Of course, my opinion of Mike's post might have been colored by the initial flattery but the real reason is that I have been thinking for a long time about how folks with Progressive ideas just got more done back in 1880s to 1940s. My start came when I discovered in 1981 my grandfather's reading list from the 1920-30s. He had subscribed to the Appeal to Reason and its later version, The American Freeman. (For example, Upton Sinclair's novel The Jungle was first published as a serial in the Appeal to Reason, between February 25, 1905 and November 4, 1905.) He also bought as many Little Blue Books as he could afford.
This is how my grandfather educated himself about his new country. This was a man who had four years of elementary education and had taught himself English as a third language. If this is how he came to understand USA, then I wanted to read his source material too. Besides, how hard could those books and magazines be? It turned out that this material was FAR more difficult than anything I had read as a university student. I read it pretty diligently for about three years before I felt truly comfortable absorbing the printed matter my grandfather read from cover to cover when it would show up in the mail.
So while I totally agree with Mike's conclusions below, I must insist that he also include the sheer intellectualism that informed the Populists-Progressives when he discusses how they were different than folks today. These people may have been primitive in their organizing methods, but they were successful because of the clarity of their insights. They inform my worldview down to this day—mostly because I have not seen anything that remotely competes with it. To recreate that sort of thinking is why I bother to post every day.
And with that friendly amendment, here's Mike
Mike June 4, 2014 at 9:49:00 AM CDT
You and Tony have done excellent work here for years.
But for years I've wondered, and heard others wonder--what does it take to move the American people into action.
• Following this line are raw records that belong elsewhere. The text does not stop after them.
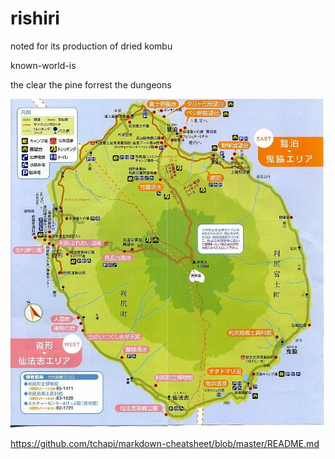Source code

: # rishiri
noted for its production of dried kombu

known-world-is

 the clear
 the pine forrest
 the dungeons

![](mon.jpg "mon")

https://github.com/tchapi/markdown-cheatsheet/blob/master/README.md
The people seem to move as a herd of deer, when caught in the field by the shining light, staring while being put in the sights, then running blindly when the shot is fired, one way or another wherever safety is perceived, adjusting blindly again as the next shot comes.
And yet, we are not dumb animals--we are being actively misled by controlling interests, and as long as we can carve out an existence of sorts, we allow ourselves the luxury of apathy and maybe find a voice of simple cynicism in place of taking action against these well-insulated and well-protected controllers.
I also wonder if we are really that different from our great-grandfathers of the Populist movement era--I think they as humans had the very same characteristics and would have loved to have had the luxury to be apathetic...but were just living closer to the edge of survival, in an era without fallback comforts. When they got hurt or sick--they died. When they got old--they died. When they lost their farm--they died.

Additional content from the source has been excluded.